Constructing bacterial pan-genomes
31 Oct 2012Pan-genome construction notebook
31/10/2012
65 genome alignment has taken 9 hours to do nucmer alignments, and the MugsyWGA step is still running (~8 hours elapsed), so far about 4Mb of pan-genome available so I figure it’s less than 50% of the way through.
On to the visualisation on some test data:
- Align some WGS reads and metagenomics reads against pan-genome
- Write R script to display as heatmap (colour = coverage)

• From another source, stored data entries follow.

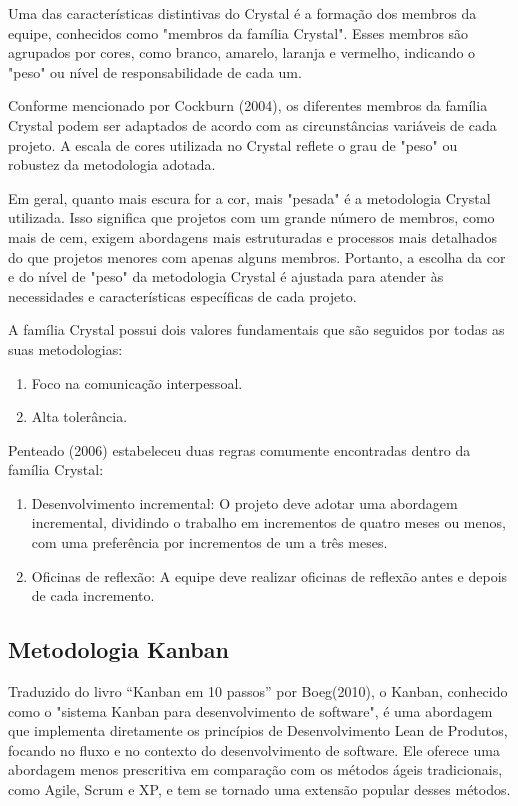 Uma das características distintivas do Crystal é a formação dos membros da equipe, conhecidos como "membros da família Crystal". Esses membros são agrupados por cores, como branco, amarelo, laranja e vermelho, indicando o "peso" ou nível de responsabilidade de cada um.

Conforme mencionado por Cockburn (2004), os diferentes membros da família Crystal podem ser adaptados de acordo com as circunstâncias variáveis de cada projeto. A escala de cores utilizada no Crystal reflete o grau de "peso" ou robustez da metodologia adotada.

Em geral, quanto mais escura for a cor, mais "pesada" é a metodologia Crystal utilizada. Isso significa que projetos com um grande número de membros, como mais de cem, exigem abordagens mais estruturadas e processos mais detalhados do que projetos menores com apenas alguns membros. Portanto, a escolha da cor e do nível de "peso" da metodologia Crystal é ajustada para atender às necessidades e características específicas de cada projeto.

A família Crystal possui dois valores fundamentais que são seguidos por todas as suas metodologias:

\begin{enumerate}[label=\Roman*.]
	\item Foco na comunicação interpessoal.
	\item Alta tolerância.
\end{enumerate}

Penteado (2006) estabeleceu duas regras comumente encontradas dentro da família Crystal:

\begin{enumerate}[label=\Roman*.]
	\item Desenvolvimento incremental: O projeto deve adotar uma abordagem incremental, dividindo o trabalho em incrementos de quatro meses ou menos, com uma preferência por incrementos de um a três meses.
	\item Oficinas de reflexão: A equipe deve realizar oficinas de reflexão antes e depois de cada incremento.
\end{enumerate}

\subsection{Metodologia Kanban}

Traduzido do livro “Kanban em 10 passos” por Boeg(2010), o Kanban, conhecido como o "sistema Kanban para desenvolvimento de software", é uma abordagem que implementa diretamente os princípios de Desenvolvimento Lean de Produtos, focando no fluxo e no contexto do desenvolvimento de software. Ele oferece uma abordagem menos prescritiva em comparação com os métodos ágeis tradicionais, como Agile, Scrum e XP, e tem se tornado uma extensão popular desses métodos.

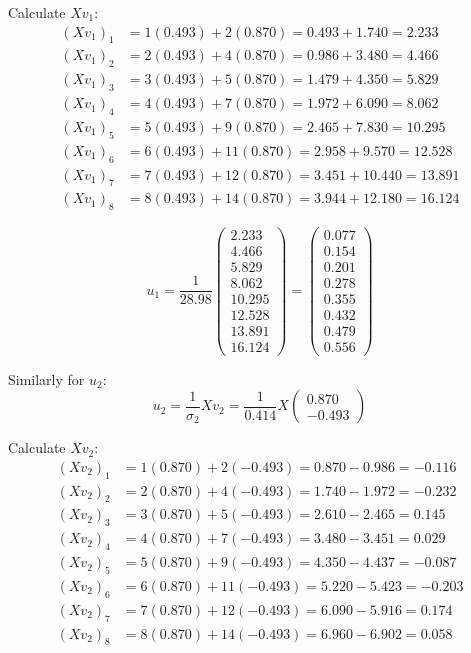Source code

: \documentclass[12pt]{article}
\begin{document}
\begin{solution}
Calculate $Xv_1$:
\begin{align*}
(Xv_1)_1 &= 1(0.493) + 2(0.870) = 0.493 + 1.740 = 2.233 \\
(Xv_1)_2 &= 2(0.493) + 4(0.870) = 0.986 + 3.480 = 4.466 \\
(Xv_1)_3 &= 3(0.493) + 5(0.870) = 1.479 + 4.350 = 5.829 \\
(Xv_1)_4 &= 4(0.493) + 7(0.870) = 1.972 + 6.090 = 8.062 \\
(Xv_1)_5 &= 5(0.493) + 9(0.870) = 2.465 + 7.830 = 10.295 \\
(Xv_1)_6 &= 6(0.493) + 11(0.870) = 2.958 + 9.570 = 12.528 \\
(Xv_1)_7 &= 7(0.493) + 12(0.870) = 3.451 + 10.440 = 13.891 \\
(Xv_1)_8 &= 8(0.493) + 14(0.870) = 3.944 + 12.180 = 16.124
\end{align*}

\[
u_1 = \frac{1}{28.98} \begin{pmatrix}
2.233 \\
4.466 \\
5.829 \\
8.062 \\
10.295 \\
12.528 \\
13.891 \\
16.124
\end{pmatrix} = \begin{pmatrix}
0.077 \\
0.154 \\
0.201 \\
0.278 \\
0.355 \\
0.432 \\
0.479 \\
0.556
\end{pmatrix}
\]

Similarly for $u_2$:
\[
u_2 = \frac{1}{\sigma_2} Xv_2 = \frac{1}{0.414} X \begin{pmatrix}
0.870 \\
-0.493
\end{pmatrix}
\]

Calculate $Xv_2$:
\begin{align*}
(Xv_2)_1 &= 1(0.870) + 2(-0.493) = 0.870 - 0.986 = -0.116 \\
(Xv_2)_2 &= 2(0.870) + 4(-0.493) = 1.740 - 1.972 = -0.232 \\
(Xv_2)_3 &= 3(0.870) + 5(-0.493) = 2.610 - 2.465 = 0.145 \\
(Xv_2)_4 &= 4(0.870) + 7(-0.493) = 3.480 - 3.451 = 0.029 \\
(Xv_2)_5 &= 5(0.870) + 9(-0.493) = 4.350 - 4.437 = -0.087 \\
(Xv_2)_6 &= 6(0.870) + 11(-0.493) = 5.220 - 5.423 = -0.203 \\
(Xv_2)_7 &= 7(0.870) + 12(-0.493) = 6.090 - 5.916 = 0.174 \\
(Xv_2)_8 &= 8(0.870) + 14(-0.493) = 6.960 - 6.902 = 0.058
\end{align*}


\end{solution}
\end{document}
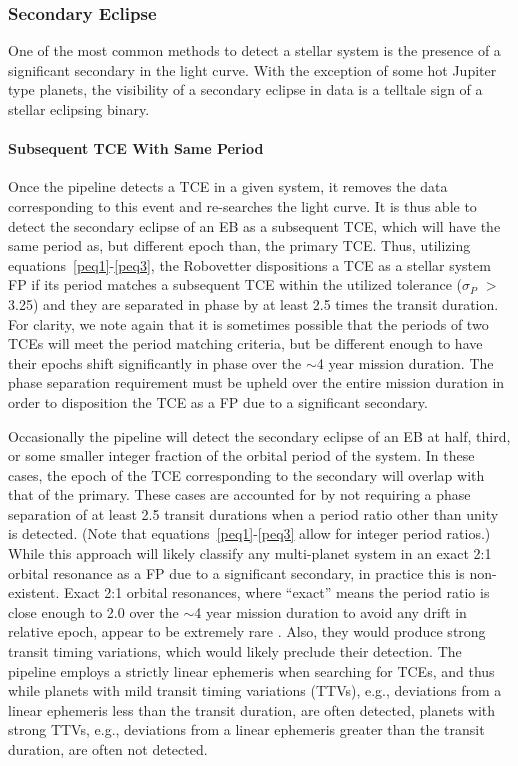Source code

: \subsubsection{Secondary Eclipse}

One of the most common methods to detect a stellar system is the presence of a significant secondary in the light curve. With the exception of some hot Jupiter type planets, the visibility of a secondary eclipse in \kepler{} data is a telltale sign of a stellar eclipsing binary.


\paragraph{Subsequent TCE With Same Period}
\label{s:secondTce}
Once the \kepler{} pipeline detects a TCE in a given system, it removes the data corresponding to this event and re-searches the light curve. It is thus able to detect the secondary eclipse of an EB as a subsequent TCE, which will have the same period as, but different epoch than, the primary TCE. Thus, utilizing equations~\ref{peq1}-\ref{peq3}, the Robovetter dispositions a TCE as a stellar system FP if its period matches a subsequent TCE within the utilized tolerance ($\sigma_{P}$ $>$ 3.25) and they are separated in phase by at least 2.5 times the transit duration. For clarity, we note again that it is sometimes possible that the periods of two TCEs will meet the period matching criteria, but be different enough to have their epochs shift significantly in phase over the $\sim$4 year mission duration. The phase separation requirement must be upheld over the entire mission duration in order to disposition the TCE as a FP due to a significant secondary.  

Occasionally the \kepler{} pipeline will detect the secondary eclipse of an EB at half, third, or some smaller integer fraction of the orbital period of the system. In these cases, the epoch of the TCE corresponding to the secondary will overlap with that of the primary. These cases are accounted for by not requiring a phase separation of at least 2.5 transit durations when a period ratio other than unity is detected. (Note that equations~\ref{peq1}-\ref{peq3} allow for integer period ratios.) While this approach will likely classify any multi-planet system in an exact 2:1 orbital resonance as a FP due to a significant secondary, in practice this is non-existent. Exact 2:1 orbital resonances, where ``exact'' means the period ratio is close enough to 2.0 over the $\sim$4 year mission duration to avoid any drift in relative epoch, appear to be extremely rare \citep{Fabrycky2014}. Also, they would produce strong transit timing variations, which would likely preclude their detection. The \kepler{} pipeline employs a strictly linear ephemeris when searching for TCEs, and thus while planets with mild transit timing variations (TTVs), e.g., deviations from a linear ephemeris less than the transit duration, are often detected, planets with strong TTVs, e.g., deviations from a linear ephemeris greater than the transit duration, are often not detected.



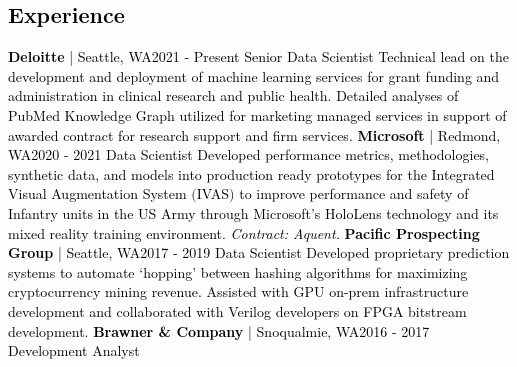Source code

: \documentclass{article}
\begin{document}
    \begin{bgbox}[
        height = \paperheight,
        width = 0.69\textwidth,
        colback = white
    ]
        \textcolor{black}{
            \section*{Experience}
                \textbf{Deloitte} | Seattle, WA\hfill{2021 - Present}\newline
                    Senior Data Scientist\newline\newline
                Technical lead on the development and deployment of machine learning services for grant funding and administration in clinical research and public health. Detailed analyses of PubMed Knowledge Graph utilized for marketing managed services in support of awarded contract for research support and firm services.\newline\newline
                \textbf{Microsoft} | Redmond, WA\hfill{2020 - 2021}\newline
                    Data Scientist\newline\newline
                Developed performance metrics, methodologies, synthetic data, and models into production ready prototypes for the Integrated Visual Augmentation System $($IVAS$)$ to improve performance and safety of Infantry units in the US Army through Microsoft’s HoloLens technology and its mixed reality training environment. \textit{Contract: Aquent.}\newline\newline
                \textbf{Pacific Prospecting Group} | Seattle, WA\hfill{2017 - 2019}\newline
                    Data Scientist\newline\newline
                Developed proprietary prediction systems to automate ‘hopping’ between hashing algorithms for maximizing cryptocurrency mining revenue. Assisted with GPU on-prem infrastructure development and collaborated with Verilog developers on FPGA bitstream development.\newline\newline
                \textbf{Brawner \& Company} | Snoqualmie, WA\hfill{2016 - 2017}\newline
                    Development Analyst\newline\newline
}
\end{bgbox}
\end{document}
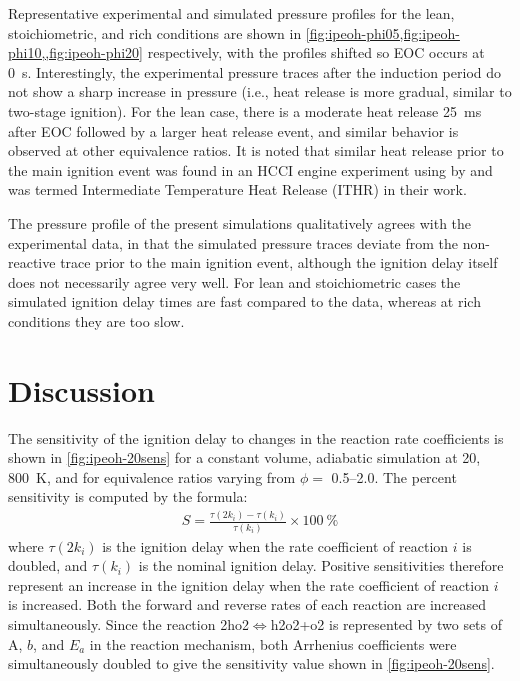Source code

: \documentclass[../main.tex]{subfiles}
\begin{document}
Representative experimental and simulated pressure profiles for the lean,
stoichiometric, and rich conditions are shown in
\cref{fig:ipeoh-phi05,fig:ipeoh-phi10,,fig:ipeoh-phi20} respectively,
with the profiles shifted so EOC occurs at \SI{0}{\second}. Interestingly,
the experimental pressure traces after the induction period do not show
a sharp increase in pressure (i.e., heat release is more gradual,
similar to two-stage ignition). For the lean case, there is a moderate
heat release \SI{25}{\milli\second} after EOC followed by a larger heat
release event, and similar behavior is observed at other equivalence ratios.
It is noted that similar heat release prior to the main ignition event
was found in an HCCI engine experiment using \iPeOH{} by \textcite{Yang2010}
and was termed Intermediate Temperature Heat Release (ITHR) in their
work.

The pressure profile of the present simulations qualitatively
agrees with the experimental data, in that the simulated pressure
traces deviate from the non-reactive trace prior to the main ignition
event, although the ignition delay itself does not necessarily
agree very well. For lean and stoichiometric cases the simulated
ignition delay times are fast compared to the data, whereas at rich
conditions they are too slow.

\section{Discussion}
\label{sec:ipeoh-discussion}

The sensitivity of the ignition delay to changes in the reaction rate
coefficients is shown in \cref{fig:ipeoh-20sens} for a constant volume,
adiabatic simulation at \SI{20}{\atmosphere}, \SI{800}{\kelvin}, and for
equivalence ratios varying from $\phi=$ \numrange{0.5}{2.0}. The percent
sensitivity is computed by the formula:
%
\begin{align}
S = \frac{\tau(2k_i)-\tau(k_i)}{\tau(k_i)} \times \SI{100}{\percent}
\end{align}
%
where $\tau(2k_i)$ is the ignition delay when the rate coefficient of
reaction $i$ is doubled, and $\tau(k_i)$ is the nominal ignition delay.
Positive sensitivities therefore represent an increase in the ignition
delay when the rate coefficient of reaction $i$ is increased. Both the
forward and reverse rates of each reaction are increased simultaneously.
Since the reaction 2ho2$\Leftrightarrow$h2o2+o2 is represented by two sets of $\mathrm{A}$, $b$,
and $E_a$ in the reaction mechanism, both Arrhenius coefficients were
simultaneously doubled to give the sensitivity value shown in \cref{fig:ipeoh-20sens}.
\end{document}
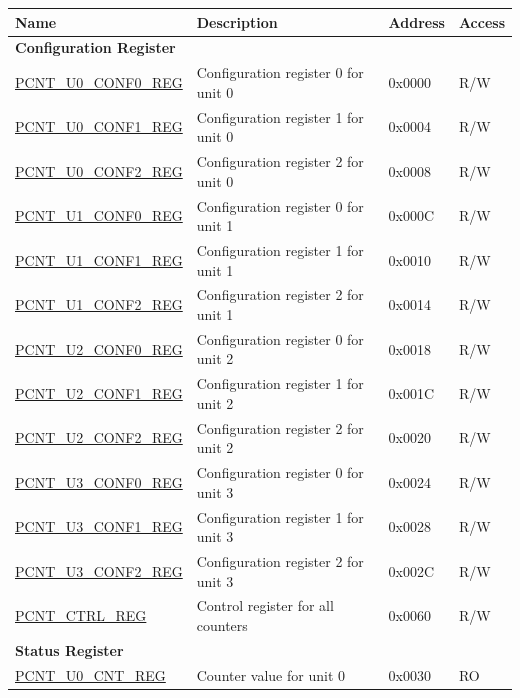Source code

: \begin{longtable}{ | p{6cm} | p{7.2cm} | p{1.3cm} | p{1cm} | }
\hline\rowcolor{lightgray}
Name & Description &  Address & Access \\ \hline
\endhead
\multicolumn{4}{|l|}{\textbf{Configuration Register}} \\ \hline
\hyperref[regdesc:PCNTUNCONF0REG]{PCNT\_U0\_CONF0\_REG} & Configuration register 0 for unit 0 & 0x0000 & R/W \\ \hline
\hyperref[regdesc:PCNTUNCONF1REG]{PCNT\_U0\_CONF1\_REG} & Configuration register 1 for unit 0 & 0x0004 & R/W \\ \hline
\hyperref[regdesc:PCNTUNCONF2REG]{PCNT\_U0\_CONF2\_REG} & Configuration register 2 for unit 0 & 0x0008 & R/W \\ \hline
\hyperref[regdesc:PCNTUNCONF0REG]{PCNT\_U1\_CONF0\_REG} & Configuration register 0 for unit 1 & 0x000C & R/W \\ \hline
\hyperref[regdesc:PCNTUNCONF1REG]{PCNT\_U1\_CONF1\_REG} & Configuration register 1 for unit 1 & 0x0010 & R/W \\ \hline
\hyperref[regdesc:PCNTUNCONF2REG]{PCNT\_U1\_CONF2\_REG} & Configuration register 2 for unit 1 & 0x0014 & R/W \\ \hline
\hyperref[regdesc:PCNTUNCONF0REG]{PCNT\_U2\_CONF0\_REG} & Configuration register 0 for unit 2 & 0x0018 & R/W \\ \hline
\hyperref[regdesc:PCNTUNCONF1REG]{PCNT\_U2\_CONF1\_REG} & Configuration register 1 for unit 2 & 0x001C & R/W \\ \hline
\hyperref[regdesc:PCNTUNCONF2REG]{PCNT\_U2\_CONF2\_REG} & Configuration register 2 for unit 2 & 0x0020 & R/W \\ \hline
\hyperref[regdesc:PCNTUNCONF0REG]{PCNT\_U3\_CONF0\_REG} & Configuration register 0 for unit 3 & 0x0024 & R/W \\ \hline
\hyperref[regdesc:PCNTUNCONF1REG]{PCNT\_U3\_CONF1\_REG} & Configuration register 1 for unit 3 & 0x0028 & R/W \\ \hline
\hyperref[regdesc:PCNTUNCONF2REG]{PCNT\_U3\_CONF2\_REG} & Configuration register 2 for unit 3 & 0x002C & R/W \\ \hline
\hyperref[regdesc:PCNTCTRLREG]{PCNT\_CTRL\_REG} & Control register for all counters & 0x0060 & R/W \\ \hline
\multicolumn{4}{|l|}{\textbf{Status Register}} \\ \hline
\hyperref[regdesc:PCNTUNCNTREG]{PCNT\_U0\_CNT\_REG} & Counter value for unit 0 & 0x0030 & RO \\ \hline

\end{longtable}
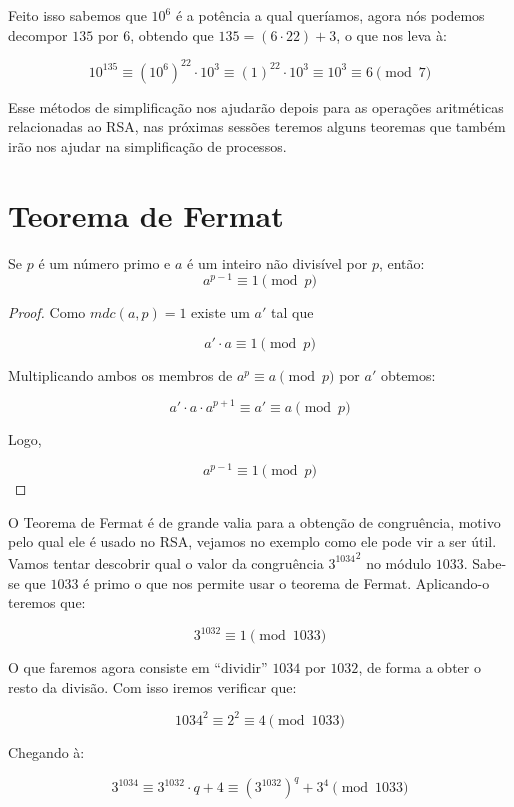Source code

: Feito isso sabemos que $10^6$ \'e a pot\^encia a qual quer\'iamos, agora n\'os podemos decompor $135$ por $6$, obtendo que $135 = (6 \cdot 22) + 3$, o que nos leva \`{a}:

$$10^{135} \equiv (10^6)^{22} \cdot 10^3 \equiv (1)^{22} \cdot 10^3 \equiv 10^3 \equiv 6 \pmod{7}$$

Esse m\'etodos de simplifica\c{c}\~ao nos ajudar\~ao depois para as opera\c{c}\~oes aritm\'eticas relacionadas ao RSA, nas pr\'oximas sess\~oes teremos alguns teoremas que tamb\'em ir\~ao nos ajudar na simplifica\c{c}\~ao de processos.

\section{Teorema de Fermat}

\begin{Th}\label{fermat}
Se $p$ \'e um n\'umero primo e $a$ \'e um inteiro n\~ao divis\'ivel por $p$, ent\~ao:
$$a^{p-1}\equiv 1 \pmod{p}$$
\end{Th}

\begin{proof}
Como $mdc(a,p)=1$ existe um $a'$ tal que

$$a' \cdot a \equiv 1 \pmod{p}$$

Multiplicando ambos os membros de $a^p \equiv a \pmod{p}$ por $a'$ obtemos:

$$a' \cdot a \cdot a^{p+1} \equiv a' \equiv a \pmod{p}$$

Logo,

$$a^{p-1} \equiv 1 \pmod{p}$$
\end{proof}

O Teorema de Fermat \'e de grande valia para a obten\c{c}\~{a}o de congru\^encia, motivo pelo qual ele \'e usado no RSA, vejamos no exemplo como ele pode vir a ser \'util. Vamos tentar descobrir qual o valor da congru\^encia ${3^{1034}}^{2}$ no m\'odulo $1033$. Sabe-se que $1033$ \'e primo o que nos permite usar o teorema de Fermat. Aplicando-o teremos que:

$$3^{1032} \equiv 1 \pmod{1033}$$

O que faremos agora consiste em ``dividir'' $1034$ por $1032$, de forma a obter o resto da divis\~ao. Com isso iremos verificar que:

$$1034^2 \equiv 2^2 \equiv 4 \pmod{1033}$$

Chegando \`a:

$$3^{1034} \equiv 3^{1032}\cdot q + 4 \equiv (3^{1032})^{q} + 3^4 \pmod{1033}$$


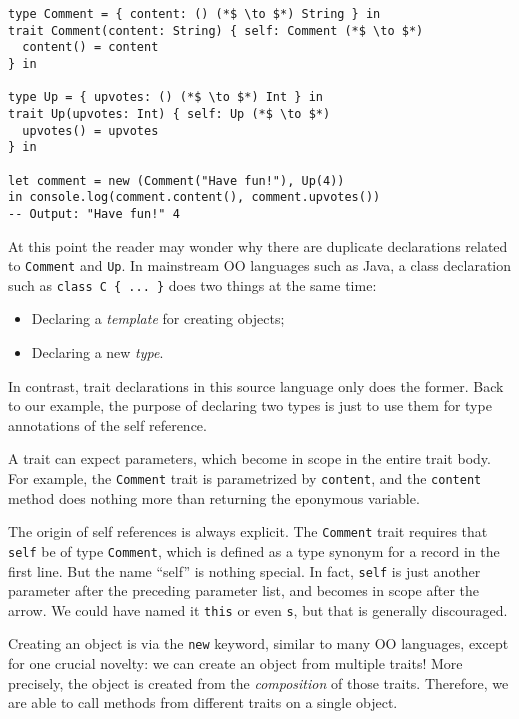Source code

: \begin{lstlisting}
type Comment = { content: () (*$ \to $*) String } in
trait Comment(content: String) { self: Comment (*$ \to $*)
  content() = content
} in

type Up = { upvotes: () (*$ \to $*) Int } in
trait Up(upvotes: Int) { self: Up (*$ \to $*)
  upvotes() = upvotes
} in

let comment = new (Comment("Have fun!"), Up(4))
in console.log(comment.content(), comment.upvotes())
-- Output: "Have fun!" 4
\end{lstlisting}

At this point the reader may wonder why there are duplicate declarations related
to \lstinline$Comment$ and \lstinline$Up$. In mainstream OO languages such as
Java, a class declaration such as \lstinline$class C { ... }$ does two things at
the same time:

\begin{itemize}
\item Declaring a \emph{template} for creating objects;
\item Declaring a new \emph{type}.
\end{itemize}

\noindent In contrast, trait declarations in this source language only does the
former. Back to our example, the purpose of declaring two types is just to use
them for type annotations of the self reference.

A trait can expect parameters, which become in scope in the entire trait body.
For example, the \lstinline$Comment$ trait is parametrized by
\lstinline$content$, and the \lstinline$content$ method does nothing more than
returning the eponymous variable.

The origin of self references is always explicit. The \lstinline$Comment$ trait
requires that \lstinline$self$ be of type \lstinline$Comment$, which is defined
as a type synonym for a record in the first line. But the name ``self'' is
nothing special. In fact, \lstinline$self$ is just another parameter after the
preceding parameter list, and becomes in scope after the arrow. We could have
named it \lstinline$this$ or even \lstinline$s$, but that is generally
discouraged.

Creating an object is via the \lstinline$new$ keyword, similar to many OO
languages, except for one crucial novelty: we can create an object from multiple
traits! More precisely, the object is created from the \emph{composition} of
those traits. Therefore, we are able to call methods from different traits on a
single object.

- Then think about how to align regular whole-genomes
- MUMMER
- BLAT (psl2bam.py to simplify)
- Try fixed length blocks and variable length blocks
Example input to R:
Block Sample MeanDepth PercentCoveredByReads
Block1 Sample1 40 99
Block2 Sample2 30 98
Block3 Sample3 40 99
Just try it and see how it works? Exclude gapped characters from % covered by reads.
Options for depth-counting:
- GATK DepthOfCoverage
- samtools depth
- BEDtools
- VarScan2
Try piping samtools depth into a Python script first.
Script: depth.py
Mugsy finally finished running on the 65 genomes set, final pan-genome size 25Mb, 113k blocks. (is this reasonable?)
Now run all the metagenomics samples across the test pan-genome and depth script and get visualisation working.
Issues:
- pan-genomes have hyphens in, probably best to remove these as they won’t map well?